### INFORMATION PROVIDED
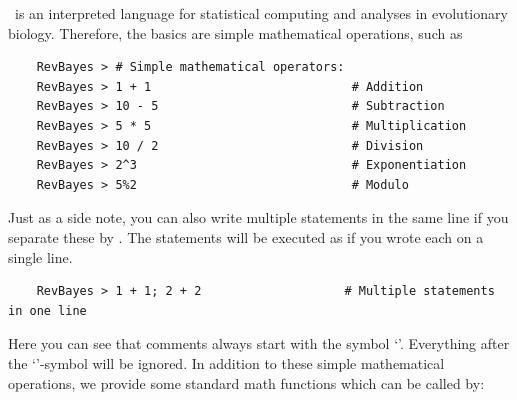 \Rev~is an interpreted language for statistical computing and analyses in evolutionary biology. Therefore, the basics are simple mathematical operations, such as 
{\tt \begin{snugshade*}
\begin{lstlisting}    
    RevBayes > # Simple mathematical operators:
    RevBayes > 1 + 1                            # Addition
    RevBayes > 10 - 5                           # Subtraction
    RevBayes > 5 * 5                            # Multiplication
    RevBayes > 10 / 2                           # Division
    RevBayes > 2^3                              # Exponentiation
    RevBayes > 5%2                              # Modulo
\end{lstlisting}
\end{snugshade*}}
Just as a side note, you can also write multiple statements in the same line if you separate these by \cl{;}.
The statements will be executed as if you wrote each on a single line.
{\tt \begin{snugshade*}
\begin{lstlisting}    
    RevBayes > 1 + 1; 2 + 2                    # Multiple statements in one line
\end{lstlisting}
\end{snugshade*}}
    
Here you can see that comments always start with the symbol `\cl{\#}'. 
Everything after the `\cl{\#}'-symbol will be ignored.
In addition to these simple mathematical operations, we provide some standard math functions which can be called by:
    

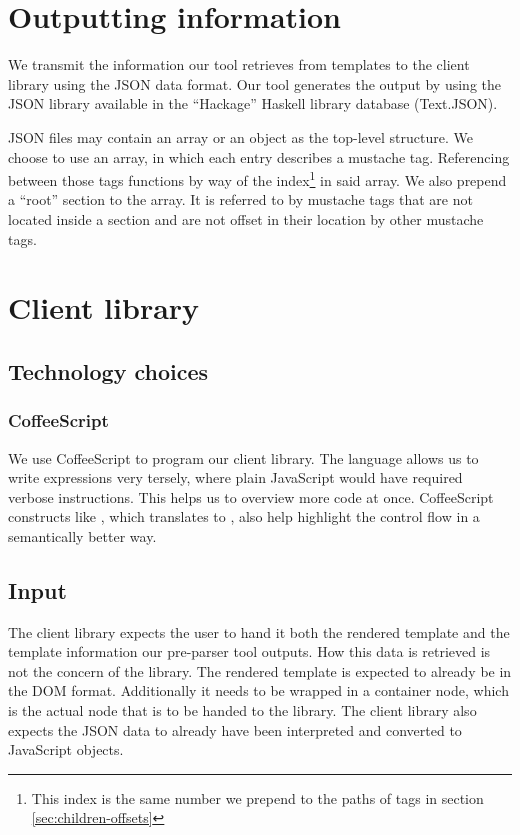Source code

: \documentclass[thesis.tex]{subfiles}
\begin{document}
\section{Outputting information}
\label{sec:output}
We transmit the information our tool retrieves from templates to the client
library using the JSON data format. Our tool generates the output by using the
JSON library available in the ``Hackage'' Haskell library database (Text.JSON).

JSON files may contain an array or an object as the top-level structure.
We choose to use an array, in which each entry describes a mustache tag.
Referencing between those tags functions by way of the index\footnote{
	This index is the same number we prepend to the paths of tags in section
	\ref{sec:children-offsets}
} in said array.
We also prepend a ``root'' section to the array. It is referred to by mustache
tags that are not located inside a section and are not offset in their location
by other mustache tags.



\section{Client library}

\subsection{Technology choices}

\subsubsection{CoffeeScript}
We use CoffeeScript to program our client library. The language allows us to 
write expressions very tersely, where plain JavaScript would have required
verbose instructions. This helps us to overview more code at once.
CoffeeScript constructs like , which translates to
, also help highlight the control flow in a semantically
better way.

\subsection{Input}
The client library expects the user to hand it both the rendered template and
the template information our pre-parser tool outputs.
How this data is retrieved is not the concern of the library.
The rendered template is expected to already be in the DOM format.
Additionally it needs to be wrapped in a container node,
which is the actual node that is to be handed to the library.
The client library also expects the JSON data to already have been interpreted
and converted to JavaScript objects.
\end{document}
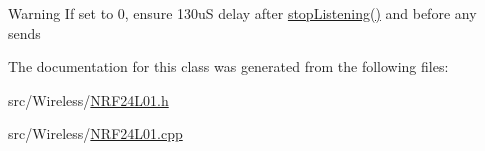\begin{DoxyWarning}{Warning}
If set to 0, ensure 130uS delay after \hyperlink{classNRF24L01_a6ad13189b732f237ac148c659ddf6b01}{stop\+Listening()} and before any sends 
\end{DoxyWarning}


The documentation for this class was generated from the following files\+:\begin{DoxyCompactItemize}
\item 
src/\+Wireless/\hyperlink{NRF24L01_8h}{N\+R\+F24\+L01.\+h}\item 
src/\+Wireless/\hyperlink{NRF24L01_8cpp}{N\+R\+F24\+L01.\+cpp}\end{DoxyCompactItemize}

### EXERCISE AIM
Everything in the listing above is to be given again exactly, apart from the pictures.

### ANSWER BELOW
 \Rev~is an interpreted language for statistical computing and analyses in evolutionary biology. Therefore, the basics are simple mathematical operations, such as 
{\tt \begin{snugshade*}
\begin{lstlisting}    
    RevBayes > # Simple mathematical operators:
    RevBayes > 1 + 1                            # Addition
    RevBayes > 10 - 5                           # Subtraction
    RevBayes > 5 * 5                            # Multiplication
    RevBayes > 10 / 2                           # Division
    RevBayes > 2^3                              # Exponentiation
    RevBayes > 5%2                              # Modulo
\end{lstlisting}
\end{snugshade*}}
Just as a side note, you can also write multiple statements in the same line if you separate these by \cl{;}.
The statements will be executed as if you wrote each on a single line.
{\tt \begin{snugshade*}
\begin{lstlisting}    
    RevBayes > 1 + 1; 2 + 2                    # Multiple statements in one line
\end{lstlisting}
\end{snugshade*}}
    
Here you can see that comments always start with the symbol `\cl{\#}'. 
Everything after the `\cl{\#}'-symbol will be ignored.
In addition to these simple mathematical operations, we provide some standard math functions which can be called by:
    

Source code

: \documentclass[thesis.tex]{subfiles}
\begin{document}
\section{Outputting information}
\label{sec:output}
We transmit the information our tool retrieves from templates to the client
library using the JSON data format. Our tool generates the output by using the
JSON library available in the ``Hackage'' Haskell library database (Text.JSON).

JSON files may contain an array or an object as the top-level structure.
We choose to use an array, in which each entry describes a mustache tag.
Referencing between those tags functions by way of the index\footnote{
	This index is the same number we prepend to the paths of tags in section
	\ref{sec:children-offsets}
} in said array.
We also prepend a ``root'' section to the array. It is referred to by mustache
tags that are not located inside a section and are not offset in their location
by other mustache tags.



\section{Client library}

\subsection{Technology choices}

\subsubsection{CoffeeScript}
We use CoffeeScript to program our client library. The language allows us to 
write expressions very tersely, where plain JavaScript would have required
verbose instructions. This helps us to overview more code at once.
CoffeeScript constructs like , which translates to
, also help highlight the control flow in a semantically
better way.

\subsection{Input}
The client library expects the user to hand it both the rendered template and
the template information our pre-parser tool outputs.
How this data is retrieved is not the concern of the library.
The rendered template is expected to already be in the DOM format.
Additionally it needs to be wrapped in a container node,
which is the actual node that is to be handed to the library.
The client library also expects the JSON data to already have been interpreted
and converted to JavaScript objects.
\end{document}
\begin{DoxyWarning}{Warning}
If set to 0, ensure 130uS delay after \hyperlink{classNRF24L01_a6ad13189b732f237ac148c659ddf6b01}{stop\+Listening()} and before any sends 
\end{DoxyWarning}


The documentation for this class was generated from the following files\+:\begin{DoxyCompactItemize}
\item 
src/\+Wireless/\hyperlink{NRF24L01_8h}{N\+R\+F24\+L01.\+h}\item 
src/\+Wireless/\hyperlink{NRF24L01_8cpp}{N\+R\+F24\+L01.\+cpp}\end{DoxyCompactItemize}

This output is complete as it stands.